I want to like Phantom Hourglass, and that’s very hard to do. Nevertheless, I am a man who rises to any challenge and I found something enjoyable here. It was not very hard to find.

The Temple of the Ocean King is the most interesting and thoughtful part of Phantom Hourglass. If Twilight Princess’ Snowpeak Ruins was the clever mix of the Zelda Dungeon and the Zelda Village, then The Temple of the Ocean King is a clever mix of the Zelda Dungeon and the Zelda Overworld.

The Temple of the Ocean King is your constant. For half of the game, every completed dungeon has you going back to the Temple to delve a little deeper. And each time you delve deeper, you’re finding shortcuts to make your next trip a quicker time. And you need every second you can get; the Temple is cursed and slowly kills you. The Temple is the most Metroid-like Zelda has gotten in a long time, and I think the two styles really work together, so I would love to see more refined attempts at combining them.

One other thing I like about Phantom Hourglass, and this is tenuous appreciation, is the customizability of your steamboat, the SS Linebeck. There are 72 different ship parts in the game, for 9 different unique ship styles, allowing for seemingly endless customization. This endless customization does come to an end though when you can't find enough matching parts to really do anything. It also doesn't help that certain ship styles award more defense for your already very frail ship, funneling you into searching for the rarer parts, rather than what you like your boat to look like.

It's also a shame that these ship parts are so hard to come across. It takes a lot of grinding in a game that is not fun or comfortable to play.

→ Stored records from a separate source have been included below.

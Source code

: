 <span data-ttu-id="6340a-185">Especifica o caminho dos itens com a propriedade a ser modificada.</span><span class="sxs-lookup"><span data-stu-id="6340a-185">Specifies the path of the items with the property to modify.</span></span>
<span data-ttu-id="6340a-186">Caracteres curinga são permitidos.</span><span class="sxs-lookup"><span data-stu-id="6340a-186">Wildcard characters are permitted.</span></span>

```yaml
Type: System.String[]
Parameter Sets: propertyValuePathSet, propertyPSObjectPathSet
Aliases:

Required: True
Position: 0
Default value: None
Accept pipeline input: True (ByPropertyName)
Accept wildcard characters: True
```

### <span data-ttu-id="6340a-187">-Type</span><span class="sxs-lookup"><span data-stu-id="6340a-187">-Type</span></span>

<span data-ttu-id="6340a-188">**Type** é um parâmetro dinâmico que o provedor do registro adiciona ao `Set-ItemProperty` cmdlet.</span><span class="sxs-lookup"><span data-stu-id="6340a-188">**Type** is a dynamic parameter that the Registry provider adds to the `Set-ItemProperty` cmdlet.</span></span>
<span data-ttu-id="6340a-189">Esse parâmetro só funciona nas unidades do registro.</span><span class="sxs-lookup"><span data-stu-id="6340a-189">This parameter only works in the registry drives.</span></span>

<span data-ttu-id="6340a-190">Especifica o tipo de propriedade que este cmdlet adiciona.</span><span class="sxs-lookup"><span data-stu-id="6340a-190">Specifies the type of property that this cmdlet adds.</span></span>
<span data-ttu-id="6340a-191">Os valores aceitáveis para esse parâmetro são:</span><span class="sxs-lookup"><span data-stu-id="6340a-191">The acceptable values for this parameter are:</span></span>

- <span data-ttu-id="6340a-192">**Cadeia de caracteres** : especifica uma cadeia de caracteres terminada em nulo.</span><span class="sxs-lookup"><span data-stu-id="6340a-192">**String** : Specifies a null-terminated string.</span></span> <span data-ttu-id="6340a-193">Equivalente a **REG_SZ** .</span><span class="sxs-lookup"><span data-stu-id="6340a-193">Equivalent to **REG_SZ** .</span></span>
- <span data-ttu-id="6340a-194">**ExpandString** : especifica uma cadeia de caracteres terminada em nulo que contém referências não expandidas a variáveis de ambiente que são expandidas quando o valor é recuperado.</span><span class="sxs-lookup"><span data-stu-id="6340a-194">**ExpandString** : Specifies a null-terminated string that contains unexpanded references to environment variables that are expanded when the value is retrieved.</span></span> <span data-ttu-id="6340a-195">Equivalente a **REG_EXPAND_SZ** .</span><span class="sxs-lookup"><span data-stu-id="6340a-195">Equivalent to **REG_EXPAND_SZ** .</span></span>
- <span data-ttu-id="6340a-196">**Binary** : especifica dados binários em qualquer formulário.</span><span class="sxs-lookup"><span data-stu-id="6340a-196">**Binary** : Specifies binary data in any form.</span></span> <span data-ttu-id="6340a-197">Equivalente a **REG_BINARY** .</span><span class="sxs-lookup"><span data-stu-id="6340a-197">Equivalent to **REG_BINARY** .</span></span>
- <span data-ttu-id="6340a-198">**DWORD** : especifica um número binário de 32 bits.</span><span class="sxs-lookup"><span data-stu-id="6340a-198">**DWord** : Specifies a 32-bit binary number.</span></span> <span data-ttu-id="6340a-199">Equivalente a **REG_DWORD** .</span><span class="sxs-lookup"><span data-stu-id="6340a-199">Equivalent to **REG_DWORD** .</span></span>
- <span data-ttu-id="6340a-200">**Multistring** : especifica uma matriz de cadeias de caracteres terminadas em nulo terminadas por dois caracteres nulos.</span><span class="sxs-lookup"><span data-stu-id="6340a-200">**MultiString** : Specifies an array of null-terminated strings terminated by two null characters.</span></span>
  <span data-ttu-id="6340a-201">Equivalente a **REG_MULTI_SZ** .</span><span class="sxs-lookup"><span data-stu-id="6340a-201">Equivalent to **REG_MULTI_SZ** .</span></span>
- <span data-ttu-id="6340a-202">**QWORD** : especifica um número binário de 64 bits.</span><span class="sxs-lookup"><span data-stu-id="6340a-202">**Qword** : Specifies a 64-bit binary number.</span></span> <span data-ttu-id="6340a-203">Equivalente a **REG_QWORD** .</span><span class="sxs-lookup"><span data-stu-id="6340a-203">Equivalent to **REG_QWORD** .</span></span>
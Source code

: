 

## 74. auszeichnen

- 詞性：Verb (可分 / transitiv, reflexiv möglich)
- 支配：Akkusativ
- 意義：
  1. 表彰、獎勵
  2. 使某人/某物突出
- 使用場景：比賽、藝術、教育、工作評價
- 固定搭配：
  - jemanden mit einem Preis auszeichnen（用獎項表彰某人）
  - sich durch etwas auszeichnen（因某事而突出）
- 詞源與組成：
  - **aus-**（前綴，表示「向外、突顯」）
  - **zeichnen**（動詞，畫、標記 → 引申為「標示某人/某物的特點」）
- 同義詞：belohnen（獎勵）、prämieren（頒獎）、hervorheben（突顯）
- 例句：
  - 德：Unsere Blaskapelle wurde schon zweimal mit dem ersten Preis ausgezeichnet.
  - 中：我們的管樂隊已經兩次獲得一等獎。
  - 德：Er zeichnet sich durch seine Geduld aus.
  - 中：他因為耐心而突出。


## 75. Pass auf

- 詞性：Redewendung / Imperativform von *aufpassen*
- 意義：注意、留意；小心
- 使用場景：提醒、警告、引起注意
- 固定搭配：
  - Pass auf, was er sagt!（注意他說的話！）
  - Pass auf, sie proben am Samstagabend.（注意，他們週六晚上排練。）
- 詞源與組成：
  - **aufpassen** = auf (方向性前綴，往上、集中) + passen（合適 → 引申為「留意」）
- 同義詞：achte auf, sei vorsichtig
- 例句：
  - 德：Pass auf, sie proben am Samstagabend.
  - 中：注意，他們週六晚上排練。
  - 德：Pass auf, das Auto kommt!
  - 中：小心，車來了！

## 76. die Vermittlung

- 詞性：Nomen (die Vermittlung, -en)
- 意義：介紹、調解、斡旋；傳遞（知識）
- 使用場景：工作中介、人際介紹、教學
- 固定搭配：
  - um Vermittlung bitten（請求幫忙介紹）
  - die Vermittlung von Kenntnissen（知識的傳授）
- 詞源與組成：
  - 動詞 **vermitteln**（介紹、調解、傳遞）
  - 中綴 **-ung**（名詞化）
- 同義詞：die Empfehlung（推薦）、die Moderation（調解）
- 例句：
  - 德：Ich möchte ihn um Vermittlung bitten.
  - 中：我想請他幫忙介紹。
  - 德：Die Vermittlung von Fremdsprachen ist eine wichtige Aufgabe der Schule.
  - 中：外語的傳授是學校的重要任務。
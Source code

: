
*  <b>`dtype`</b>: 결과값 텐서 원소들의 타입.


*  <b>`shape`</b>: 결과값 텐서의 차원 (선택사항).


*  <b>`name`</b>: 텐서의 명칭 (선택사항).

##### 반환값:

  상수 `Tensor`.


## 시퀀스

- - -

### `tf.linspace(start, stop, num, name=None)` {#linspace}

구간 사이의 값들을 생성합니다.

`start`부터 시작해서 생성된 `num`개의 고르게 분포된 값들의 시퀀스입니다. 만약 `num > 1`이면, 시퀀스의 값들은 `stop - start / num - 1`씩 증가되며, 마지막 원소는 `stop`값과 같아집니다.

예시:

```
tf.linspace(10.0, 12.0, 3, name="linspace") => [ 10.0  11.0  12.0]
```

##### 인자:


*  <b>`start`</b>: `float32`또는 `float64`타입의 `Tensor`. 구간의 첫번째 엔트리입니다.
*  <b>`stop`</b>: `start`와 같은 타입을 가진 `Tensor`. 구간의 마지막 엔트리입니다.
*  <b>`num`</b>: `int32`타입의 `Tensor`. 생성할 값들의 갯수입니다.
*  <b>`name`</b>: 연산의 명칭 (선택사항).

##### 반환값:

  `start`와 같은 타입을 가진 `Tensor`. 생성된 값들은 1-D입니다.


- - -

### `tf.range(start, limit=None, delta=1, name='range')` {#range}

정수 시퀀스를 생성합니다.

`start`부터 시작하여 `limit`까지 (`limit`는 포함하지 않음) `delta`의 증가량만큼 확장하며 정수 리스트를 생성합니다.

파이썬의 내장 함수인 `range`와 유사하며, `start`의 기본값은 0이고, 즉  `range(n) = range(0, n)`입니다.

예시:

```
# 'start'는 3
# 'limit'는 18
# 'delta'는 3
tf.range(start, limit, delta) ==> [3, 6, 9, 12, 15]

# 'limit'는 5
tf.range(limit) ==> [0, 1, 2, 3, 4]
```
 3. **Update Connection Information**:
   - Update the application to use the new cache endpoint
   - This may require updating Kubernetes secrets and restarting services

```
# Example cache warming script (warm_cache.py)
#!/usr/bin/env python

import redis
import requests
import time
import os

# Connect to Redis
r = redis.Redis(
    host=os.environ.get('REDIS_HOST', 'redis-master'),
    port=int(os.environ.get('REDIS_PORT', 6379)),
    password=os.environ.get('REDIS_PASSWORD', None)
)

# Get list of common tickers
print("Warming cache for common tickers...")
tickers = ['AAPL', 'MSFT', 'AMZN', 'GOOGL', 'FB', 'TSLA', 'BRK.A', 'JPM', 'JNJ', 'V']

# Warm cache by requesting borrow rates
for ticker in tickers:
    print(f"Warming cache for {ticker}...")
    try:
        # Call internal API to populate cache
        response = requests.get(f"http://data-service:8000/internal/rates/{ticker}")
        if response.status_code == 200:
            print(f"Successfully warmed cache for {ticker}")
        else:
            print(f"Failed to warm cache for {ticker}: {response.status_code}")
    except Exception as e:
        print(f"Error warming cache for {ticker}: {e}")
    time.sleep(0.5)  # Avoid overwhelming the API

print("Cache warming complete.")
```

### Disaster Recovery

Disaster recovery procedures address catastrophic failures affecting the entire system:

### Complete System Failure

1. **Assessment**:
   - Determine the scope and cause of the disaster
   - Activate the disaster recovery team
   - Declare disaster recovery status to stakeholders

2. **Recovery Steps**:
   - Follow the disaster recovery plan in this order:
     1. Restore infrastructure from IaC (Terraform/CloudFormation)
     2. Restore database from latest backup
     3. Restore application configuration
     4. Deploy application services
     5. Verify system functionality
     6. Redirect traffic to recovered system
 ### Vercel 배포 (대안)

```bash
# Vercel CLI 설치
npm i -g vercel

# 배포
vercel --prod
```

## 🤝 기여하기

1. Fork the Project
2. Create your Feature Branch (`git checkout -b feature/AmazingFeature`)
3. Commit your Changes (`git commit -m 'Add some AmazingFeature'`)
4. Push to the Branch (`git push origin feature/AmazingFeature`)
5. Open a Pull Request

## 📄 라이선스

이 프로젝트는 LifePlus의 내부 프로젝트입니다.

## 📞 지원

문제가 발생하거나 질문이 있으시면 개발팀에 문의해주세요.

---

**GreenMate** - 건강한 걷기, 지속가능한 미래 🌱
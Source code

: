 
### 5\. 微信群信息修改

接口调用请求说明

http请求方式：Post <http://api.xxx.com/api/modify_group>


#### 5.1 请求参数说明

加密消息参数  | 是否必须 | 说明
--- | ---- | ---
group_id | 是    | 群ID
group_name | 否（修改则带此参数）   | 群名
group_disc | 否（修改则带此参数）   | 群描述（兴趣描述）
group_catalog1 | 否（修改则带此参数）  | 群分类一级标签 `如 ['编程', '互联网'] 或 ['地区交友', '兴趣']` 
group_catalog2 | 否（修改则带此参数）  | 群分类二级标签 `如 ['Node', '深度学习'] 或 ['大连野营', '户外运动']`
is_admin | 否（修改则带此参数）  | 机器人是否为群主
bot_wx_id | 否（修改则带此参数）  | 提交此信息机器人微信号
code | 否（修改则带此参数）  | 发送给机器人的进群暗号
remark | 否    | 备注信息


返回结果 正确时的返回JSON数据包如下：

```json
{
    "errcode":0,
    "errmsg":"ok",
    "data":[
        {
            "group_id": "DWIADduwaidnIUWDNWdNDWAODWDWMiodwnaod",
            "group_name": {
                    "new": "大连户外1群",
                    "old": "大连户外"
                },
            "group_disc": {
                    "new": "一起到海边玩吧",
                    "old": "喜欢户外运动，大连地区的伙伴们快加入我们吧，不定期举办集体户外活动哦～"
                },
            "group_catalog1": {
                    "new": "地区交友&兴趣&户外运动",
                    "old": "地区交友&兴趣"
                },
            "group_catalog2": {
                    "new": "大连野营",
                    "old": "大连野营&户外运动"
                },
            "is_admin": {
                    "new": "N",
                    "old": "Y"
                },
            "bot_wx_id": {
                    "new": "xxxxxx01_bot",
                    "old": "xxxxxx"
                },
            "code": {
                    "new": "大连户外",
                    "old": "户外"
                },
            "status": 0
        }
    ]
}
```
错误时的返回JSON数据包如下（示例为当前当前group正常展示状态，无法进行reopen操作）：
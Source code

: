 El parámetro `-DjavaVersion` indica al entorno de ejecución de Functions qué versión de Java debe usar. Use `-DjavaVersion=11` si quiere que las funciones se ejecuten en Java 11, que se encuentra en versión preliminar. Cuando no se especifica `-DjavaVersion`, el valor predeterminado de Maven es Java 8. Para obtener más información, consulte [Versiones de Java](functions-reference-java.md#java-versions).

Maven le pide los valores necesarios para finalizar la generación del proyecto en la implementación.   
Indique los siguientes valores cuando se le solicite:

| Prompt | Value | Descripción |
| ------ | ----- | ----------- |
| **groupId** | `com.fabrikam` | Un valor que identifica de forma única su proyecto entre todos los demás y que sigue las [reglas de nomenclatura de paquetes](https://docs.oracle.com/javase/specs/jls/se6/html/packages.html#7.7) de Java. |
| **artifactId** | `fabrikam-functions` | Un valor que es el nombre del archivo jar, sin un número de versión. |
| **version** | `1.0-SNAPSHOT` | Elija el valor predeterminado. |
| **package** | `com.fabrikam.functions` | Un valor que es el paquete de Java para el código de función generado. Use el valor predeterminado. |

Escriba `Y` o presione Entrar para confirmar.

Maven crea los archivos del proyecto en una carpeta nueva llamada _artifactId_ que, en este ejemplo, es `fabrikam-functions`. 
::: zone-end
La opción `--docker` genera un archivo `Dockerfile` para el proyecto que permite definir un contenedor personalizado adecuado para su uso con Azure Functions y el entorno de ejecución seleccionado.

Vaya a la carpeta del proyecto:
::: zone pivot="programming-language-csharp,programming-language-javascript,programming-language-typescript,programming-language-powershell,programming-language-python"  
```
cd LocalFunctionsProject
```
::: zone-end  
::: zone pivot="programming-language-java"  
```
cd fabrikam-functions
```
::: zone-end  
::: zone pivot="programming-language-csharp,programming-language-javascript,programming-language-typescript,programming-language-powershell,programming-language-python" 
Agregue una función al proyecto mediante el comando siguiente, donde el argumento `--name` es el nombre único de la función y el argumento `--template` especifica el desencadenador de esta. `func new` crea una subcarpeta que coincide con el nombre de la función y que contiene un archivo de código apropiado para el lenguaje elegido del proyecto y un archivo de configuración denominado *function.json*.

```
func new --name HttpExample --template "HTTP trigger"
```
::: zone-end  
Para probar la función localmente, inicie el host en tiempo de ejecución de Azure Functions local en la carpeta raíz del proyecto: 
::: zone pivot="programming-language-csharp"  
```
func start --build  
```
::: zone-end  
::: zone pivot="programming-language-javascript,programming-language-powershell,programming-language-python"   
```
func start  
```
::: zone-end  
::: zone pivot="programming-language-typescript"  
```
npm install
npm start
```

I have beaten The Legend of Zelda: Phantom Hourglass three times, but i haven't 100% completed it once. This game is sick, there's too many things wrong with it. Getting every ship part is a months-long grind. Getting every heart piece requires you to have a device that tells time properly, yet another difficulty of preserving this game or any game like it.

Phantom Hourglass is Fine. But I do not recommend this game to anyone, not even Zelda Freaks. The lovable adventure you expect from Zelda is buried under a pile of fetid gimmicks. Linebeck isn't worth it.

A fun adventure full of secrets that sadly doesn't stick the landing.

Mega Man 7 is an interesting game. i like it. it takes the secrets and upgrades from Mega Man 6 and runs wild with it. Each stage in 7 has a secret in it that you might have to come back for later, and it adds a level of intrigue that was not present in earlier Mega Man games. They might not have needed that intrigue, but i gladly welcome it here.

One of those secrets involves an overarching side quest with Proto Man, that ends in a really cool reward, i'm a big fan of it.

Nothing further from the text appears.